Monday, March 12, 2018
Tenth Circuit Rejects First, Second Amendment Claims of Detained Open-Carry Gun Owner
The Tenth Circuit last week ruled that officers enjoyed qualified immunity against an open-carrying-plaintiff's claims that they detained him in violation of the Second Amendment and prevented him from recording their actions in violation of the First Amendment.
While the ruling goes only to qualified immunity, it underscores that there's no clearly established right to open carry under the Second Amendment, and no clearly established right of a detainee to record police officers in public. More generally, the ruling also illustrates just how stingy qualified immunity can be in protecting officers from constitutional tort claims.
The case, Sandberg v. Englewood, Colorado, arose when officers responded to a 911 call in which a caller reported "some form of workplace violence" after observing Westin Sandberg openly carrying his 9-millimeter Ruger on the streets of Englewood. The officers detained Sandberg and determined that there was no basis for the "workplace violence" allegation. But they continued to detain him--for four hours total--while they determined whether they could charge him with anything else. Finally, the officers wrote a summons for disorderly conduct. (Colorado's disorderly conduct statute says: "A person commits disorderly conduct if he or she intentionally, knowingly, or recklessly . . . displays a deadly weapon . . . .") They also took his gun, holster, bullets, and magazine. Four months later, the prosecutor dropped the charge, and, a month after that, returned Sandberg's property to him.
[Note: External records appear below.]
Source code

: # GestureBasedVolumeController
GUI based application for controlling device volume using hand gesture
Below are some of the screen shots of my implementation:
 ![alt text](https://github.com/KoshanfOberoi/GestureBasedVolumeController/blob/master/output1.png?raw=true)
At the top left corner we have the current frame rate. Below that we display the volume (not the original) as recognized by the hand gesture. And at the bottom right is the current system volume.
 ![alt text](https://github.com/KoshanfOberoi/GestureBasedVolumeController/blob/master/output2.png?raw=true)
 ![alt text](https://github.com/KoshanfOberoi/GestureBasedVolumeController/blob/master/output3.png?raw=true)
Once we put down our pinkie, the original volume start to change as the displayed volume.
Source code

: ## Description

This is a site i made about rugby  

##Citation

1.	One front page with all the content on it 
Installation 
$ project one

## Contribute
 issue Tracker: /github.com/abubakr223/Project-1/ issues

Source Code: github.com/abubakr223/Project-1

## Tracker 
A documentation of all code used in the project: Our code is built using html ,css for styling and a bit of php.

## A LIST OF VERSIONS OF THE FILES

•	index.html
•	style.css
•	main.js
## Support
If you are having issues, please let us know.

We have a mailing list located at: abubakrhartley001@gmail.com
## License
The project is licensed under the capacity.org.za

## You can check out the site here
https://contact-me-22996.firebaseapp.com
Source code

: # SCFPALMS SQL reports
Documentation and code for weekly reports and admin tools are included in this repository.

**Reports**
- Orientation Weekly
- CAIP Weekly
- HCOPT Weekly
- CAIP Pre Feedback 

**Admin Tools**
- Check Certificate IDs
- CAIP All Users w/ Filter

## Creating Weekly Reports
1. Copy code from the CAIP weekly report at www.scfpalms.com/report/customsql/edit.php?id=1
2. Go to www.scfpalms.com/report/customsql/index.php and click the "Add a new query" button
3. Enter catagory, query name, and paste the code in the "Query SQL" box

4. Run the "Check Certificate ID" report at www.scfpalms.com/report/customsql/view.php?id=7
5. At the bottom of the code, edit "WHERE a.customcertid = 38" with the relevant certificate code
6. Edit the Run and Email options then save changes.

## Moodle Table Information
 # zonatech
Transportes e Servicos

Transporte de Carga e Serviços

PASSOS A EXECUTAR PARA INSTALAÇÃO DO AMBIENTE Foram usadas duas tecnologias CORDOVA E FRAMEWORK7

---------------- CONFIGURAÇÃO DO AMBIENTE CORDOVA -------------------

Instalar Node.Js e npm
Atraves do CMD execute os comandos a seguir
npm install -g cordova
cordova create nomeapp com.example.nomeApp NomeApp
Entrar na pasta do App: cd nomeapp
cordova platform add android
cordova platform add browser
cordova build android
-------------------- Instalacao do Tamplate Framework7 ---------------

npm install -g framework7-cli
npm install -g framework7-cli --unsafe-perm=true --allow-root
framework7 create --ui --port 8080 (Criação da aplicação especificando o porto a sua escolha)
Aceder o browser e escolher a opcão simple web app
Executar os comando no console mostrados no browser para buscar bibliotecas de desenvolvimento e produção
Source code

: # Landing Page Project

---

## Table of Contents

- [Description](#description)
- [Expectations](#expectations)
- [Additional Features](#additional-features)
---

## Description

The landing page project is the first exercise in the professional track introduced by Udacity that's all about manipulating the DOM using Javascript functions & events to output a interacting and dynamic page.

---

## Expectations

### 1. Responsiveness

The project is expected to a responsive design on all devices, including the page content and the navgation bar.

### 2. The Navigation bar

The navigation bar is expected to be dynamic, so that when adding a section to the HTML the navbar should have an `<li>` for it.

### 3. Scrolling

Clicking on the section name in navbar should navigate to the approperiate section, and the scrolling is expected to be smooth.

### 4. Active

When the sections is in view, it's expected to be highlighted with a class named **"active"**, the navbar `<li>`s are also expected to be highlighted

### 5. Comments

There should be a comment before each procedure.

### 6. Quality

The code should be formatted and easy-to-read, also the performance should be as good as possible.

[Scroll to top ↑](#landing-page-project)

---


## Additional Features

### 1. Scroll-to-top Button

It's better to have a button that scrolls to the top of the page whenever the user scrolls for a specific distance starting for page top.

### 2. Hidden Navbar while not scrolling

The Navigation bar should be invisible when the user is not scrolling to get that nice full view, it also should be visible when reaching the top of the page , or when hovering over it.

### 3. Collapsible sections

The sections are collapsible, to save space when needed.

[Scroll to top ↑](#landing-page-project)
Sandberg sued, alleging violations of his First, Second, and Fourth Amendment rights, and gun-rights under the Colorado Constitution.
The Tenth Circuit rejected the federal constitutional claims, holding that the officers and prosecutor enjoyed qualified immunity. As to Sandberg's Second Amendment claim, the court said that there was no clearly established right to carry a gun in public. The court said that Justice Thomas's dissent to a denial of cert. in Peruta v. California and the Seventh Circuit ruling in Moore v. Madigan weren't enough, given that Justice Thomas's dissent carries no legal weight, and that the Seventh Circuit is the only circuit to hold that the Second Amendment encompasses a right to carry in public.
As to Sandberg's First Amendment claim, the court said that while some other circuits have held that the First Amendment protects the act of recording police officers' public conduct, they either post-dated the events in this case or involved a third-party recording the police (and not, as here, the detainee himself filming the police). Because there's no case-law on all fours, the court ruled that the law wasn't clearly established, and that the officers therefore enjoyed qualified immunity.
Lacking federal question jurisdiction, the court sent Sandberg's Colorado Constitutional claim back to the district court with instructions to dismiss.
While the case isn't (directly) a ruling on the merits, it does illustrate just how hard it can be to succeed on a constitutional tort claim against officers' qualified immunity. The qualified immunity doctrine allows courts to look first (and only) at whether a right is "clearly established" (without ever actually engaging the right itself). Moreover, in judging the "clearly established" question, the doctrine practically requires circuit precedent, or precedent from a majority of sister circuits, on all fours with the rights claim in the particular case. Because this is so hard to show--especially in cases involving relatively new rights claims, as here, which, because of their newness, simply haven't been litigated a lot--there's a weighty thumb on the scale in favor of qualified immunity, and against civil rights plaintiffs.